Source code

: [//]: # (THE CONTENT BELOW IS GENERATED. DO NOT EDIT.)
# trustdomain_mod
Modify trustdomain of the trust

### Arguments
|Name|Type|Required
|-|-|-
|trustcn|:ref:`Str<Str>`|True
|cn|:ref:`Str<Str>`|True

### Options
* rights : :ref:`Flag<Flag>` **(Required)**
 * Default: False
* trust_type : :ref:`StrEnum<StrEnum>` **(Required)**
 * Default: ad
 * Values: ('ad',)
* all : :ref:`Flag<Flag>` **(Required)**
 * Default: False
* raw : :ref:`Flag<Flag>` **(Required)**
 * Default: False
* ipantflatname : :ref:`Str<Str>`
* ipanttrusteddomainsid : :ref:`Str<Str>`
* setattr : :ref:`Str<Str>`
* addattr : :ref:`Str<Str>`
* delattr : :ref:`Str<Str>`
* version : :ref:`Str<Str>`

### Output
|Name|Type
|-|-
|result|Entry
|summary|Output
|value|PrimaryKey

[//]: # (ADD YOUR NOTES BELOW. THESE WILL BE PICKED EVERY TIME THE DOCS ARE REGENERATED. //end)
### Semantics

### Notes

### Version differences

___

* **TASK DIRECTIONS**
Go through the records above and copy every line holding the word "BELOW".

* **EXERCISE RESULT**
: [//]: # (THE CONTENT BELOW IS GENERATED. DO NOT EDIT.)
[//]: # (ADD YOUR NOTES BELOW. THESE WILL BE PICKED EVERY TIME THE DOCS ARE REGENERATED. //end)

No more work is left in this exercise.